I wanted it the second I heard about _Path of the Renegade_ and started dreaming up other Dark Eldar possibilties for the series. Like Path of the Wych, Path of the Haemonculi. Andy Chambers and I must think alike as he told me both of those titles were among his original pitches, and of course _Path of the Incubus_ is the first one that popped into my head. Its incredibly satisfying to see that one made it through. 

After Incubus the third book is titled _Path of the Archon_, though that one might be subject to change.


LotN


----------



## forkmaster (Jan 2, 2010)

I recently read _Midnight_, but I think I have to re-read it once more. I own _Path of the Renegade_ but as well have yet to read it.  I think its nice they started to expand beyond the simple Imperial Guard- och Space Marine-novels.


----------



## Zero Effect (Feb 15, 2011)

OMG!!!!! Want Want Want. Amazing artwork yet again!


----------



## Lord of Ruin (Jul 22, 2012)

I cannot bleeding wait for this book, i absolutely loved path of the renegade, and now seeing this cover i simply MUST HAVE THIS BOOK!

I see Lord of the night you wasted no time in getting that bad boy picture as your avatar? I take it your a fan?


----------



## Lord of Ruin (Jul 22, 2012)

Lord of the Night said:


> I wanted it the second I heard about _Path of the Renegade_ and started dreaming up other Dark Eldar possibilties for the series. Like Path of the Wych, Path of the Haemonculi. Andy Chambers and I must think alike as he told me both of those titles were among his original pitches, and of course _Path of the Incubus_ is the first one that popped into my head.
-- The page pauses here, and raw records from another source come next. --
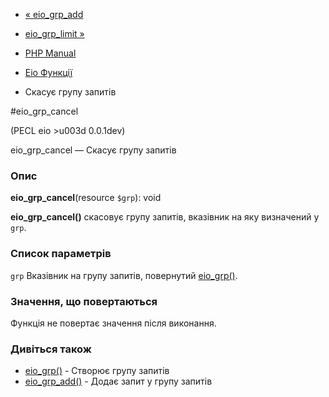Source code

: - [« eio_grp_add](function.eio-grp-add.md)
- [eio_grp_limit »](function.eio-grp-limit.md)

- [PHP Manual](index.md)
- [Eio Функції](ref.eio.md)
- Скасує групу запитів

#eio_grp_cancel

(PECL eio \>u003d 0.0.1dev)

eio_grp_cancel — Скасує групу запитів

### Опис

**eio_grp_cancel**(resource `$grp`): void

**eio_grp_cancel()** скасовує групу запитів, вказівник на яку
визначений у `grp`.

### Список параметрів

`grp`
Вказівник на групу запитів, повернутий
[eio_grp()](function.eio-grp.md).

### Значення, що повертаються

Функція не повертає значення після виконання.

### Дивіться також

- [eio_grp()](function.eio-grp.md) - Створює групу запитів
- [eio_grp_add()](function.eio-grp-add.md) - Додає запит у
групу запитів
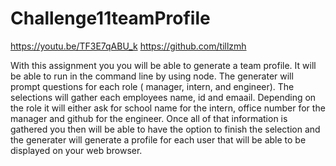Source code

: # Challenge11teamProfile
https://youtu.be/TF3E7qABU_k
https://github.com/tillzmh

With this assignment you you will be able to generate a team profile. It will be able to run in the command line by using node. The generater will prompt questions for each role ( manager, intern, and engineer). The selections will gather each employees name, id and emaail. Depending on the role it will either ask for school name for the intern, office number for the manager and github for the engineer. Once all of that information is gathered you then will be able to have the option to finish the selection and the generater will generate a profile for each user that will be able to be displayed on your web browser. 
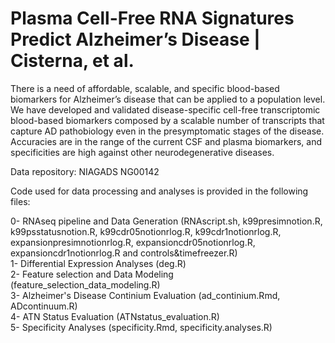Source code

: # Plasma Cell-Free RNA Signatures Predict Alzheimer’s Disease | Cisterna, et al.

There is a need of affordable, scalable, and specific blood-based biomarkers for Alzheimer’s disease that can be applied to a population level. We have developed and validated disease-specific cell-free transcriptomic blood-based biomarkers composed by a scalable number of transcripts that capture AD pathobiology even in the presymptomatic stages of the disease. Accuracies are in the range of the current CSF and plasma biomarkers, and specificities are high against other neurodegenerative diseases.

Data repository: NIAGADS NG00142

Code used for data processing and analyses is provided in the following files:

0- RNAseq pipeline and Data Generation (RNAscript.sh, k99presimnotion.R, k99psstatusnotion.R, k99cdr05notionrlog.R, k99cdr1notionrlog.R, expansionpresimnotionrlog.R, expansioncdr05notionrlog.R, expansioncdr1notionrlog.R and controls&timefreezer.R)  \
1- Differential Expression Analyses (deg.R)  \
2- Feature selection and Data Modeling (feature_selection_data_modeling.R) \
3- Alzheimer's Disease Continium Evaluation (ad_continium.Rmd, ADcontinuum.R) \
4- ATN Status Evaluation (ATNstatus_evaluation.R) \
5- Specificity Analyses (specificity.Rmd, specificity.analyses.R)
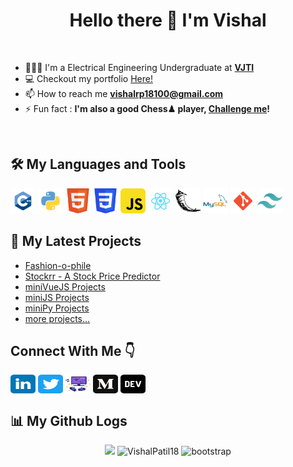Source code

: <h1 align="center">Hello there 👋 I'm Vishal</h1>

<br>

- 👨🏻‍💻 I'm a Electrical Engineering Undergraduate at <a href="https://vjti.ac.in">**VJTI**</a>
- 💻 Checkout my portfolio [Here!](https://vishalpatil.me/)
- 📫 How to reach me **vishalrp18100@gmail.com**
- ⚡ Fun fact : **I'm also a good Chess♟ player, [Challenge me](https://www.chess.com/member/spect_evil)!**

<br>

<h2>🛠 My Languages and Tools</h2>

<p>
  <img src="https://raw.githubusercontent.com/VishalPatil18/VishalPatil18/main/icons/cplusplus.svg" alt="C++" width="40" height="40"/>
  <img src="https://raw.githubusercontent.com/VishalPatil18/VishalPatil18/main/icons/python.svg" alt="Python" width="40" height="40"/>
  <img src="https://raw.githubusercontent.com/VishalPatil18/VishalPatil18/main/icons/html5.svg" alt="HTML" width="40" height="40"/>
  <img src="https://raw.githubusercontent.com/VishalPatil18/VishalPatil18/main/icons/css3.svg" alt="CSS" width="40" height="40"/>
  <img src="https://raw.githubusercontent.com/VishalPatil18/VishalPatil18/main/icons/javascript.svg" alt="JS" width="40" height="40"/>
  <img src="https://raw.githubusercontent.com/VishalPatil18/VishalPatil18/main/icons/react.svg" alt="ReactJS" width="40" height="40"/>
<!--   <img src="https://raw.githubusercontent.com/VishalPatil18/VishalPatil18/main/icons/djangoproject.svg" alt="Django" width="40" height="40"/> -->
  <img src="https://raw.githubusercontent.com/VishalPatil18/VishalPatil18/main/icons/flask.svg" alt="Flask" width="40" height="40"/>
  <img src="https://raw.githubusercontent.com/VishalPatil18/VishalPatil18/main/icons/mysql.svg" alt="SQL" width="40" height="40"/>
  <img src="https://raw.githubusercontent.com/VishalPatil18/VishalPatil18/main/icons/git.svg" alt="Git" width="40" height="40"/>
  <img src="https://raw.githubusercontent.com/VishalPatil18/VishalPatil18/main/icons/tailwindcss.svg" alt="TailwindCSS" width="40" height="40"/>
</p>


<h2>🔬 My Latest Projects</h2>

- [Fashion-o-phile](https://github.com/DSC-VJTI/Boutique-Client)
- [Stockrr - A Stock Price Predictor](https://github.com/VishalPatil18/Stockrr-App)
- [miniVueJS Projects](https://github.com/VishalPatil18/VueJS-Mini-Projects)
- [miniJS Projects](https://github.com/VishalPatil18/miniJSprojects)
- [miniPy Projects](https://github.com/VishalPatil18/miniPyProjects)
- [more projects...](https://github.com/VishalPatil18?tab=repositories)


<h2>Connect With Me 👇</h2>
<p>
  <a href="https://linkedin.com/in/vishalrameshpatil" target="blank"><img align="center" src="https://raw.githubusercontent.com/VishalPatil18/VishalPatil18/main/icons/linkedin.svg" alt="Vishal's LinkedIn" height="30" width="40" /></a>
  <a href="https://twitter.com/vishalpatil1810" target="blank"><img align="center" src="https://raw.githubusercontent.com/VishalPatil18/VishalPatil18/main/icons/twitter.svg" alt="Vishal's Twitter" height="30" width="40" /></a>
  <a href="https://vishalpatil18.github.io/" target="blank"><img align="center" src="https://raw.githubusercontent.com/VishalPatil18/VishalPatil18/main/icons/gaming.png" alt="Vishal's Portfolio" height="30" width="40" /></a>
  <a href="https://medium.com/@vishalpatil18" target="blank"><img align="center" src="https://raw.githubusercontent.com/VishalPatil18/VishalPatil18/main/icons/medium.svg" alt="Vishal's Medium" height="30" width="40" /></a>
  <a href="#" target="blank"><img align="center" src="https://raw.githubusercontent.com/VishalPatil18/VishalPatil18/main/icons/dev_to.svg" alt="Vishal's Dev_to" height="30" width="40" /></a>
</p>


<h2>📊  My Github Logs</h2>

<p align="center">
  <img height="160em" src="https://github-readme-stats.vercel.app/api?username=VishalPatil18&show_icons=true&locale=en" />
  <img height="160em" float="right" src="https://github-readme-streak-stats.herokuapp.com/?user=VishalPatil18" alt="VishalPatil18" />
  
  <img src="https://komarev.com/ghpvc/?username=VishalPatil18&color=orange&style=plastic" alt="bootstrap" height="30"/>
</p>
Its incredibly satisfying to see that one made it through.
> 
> After Incubus the third book is titled _Path of the Archon_, though that one might be subject to change.
> 
> ...


Path of the Archon sounds bloody awesome, though to be honest path of the haemonculi does sound equally good.


----------



## HorusReborn (Nov 19, 2008)

Meh, cover art is ok I guess... too cartoony compared to some of the nicer ones out there for the eldar path books... however I did enjoy path of the renegade so this should be a good read!


----------



## Rems (Jun 20, 2011)

I remain dubious as to someone being able to portray Dark Eldar and their lifestyle and environment convincingly whilst creating a likeable protagonist. Nor am i sure how it's going to gel with what seems to be BL's/GW's policy of no 'mature' content. Sadism, masochism, torture, sex, grotesque experiments etc are corner stones of the Dark Elder's theme. I'm not sure how to reconcile that with marketing to kids.


----------



## HorusReborn (Nov 19, 2008)

Actually I think they do well. Try reading the path of the renegade... you'll see Black library kept the dirty stuff low key...


----------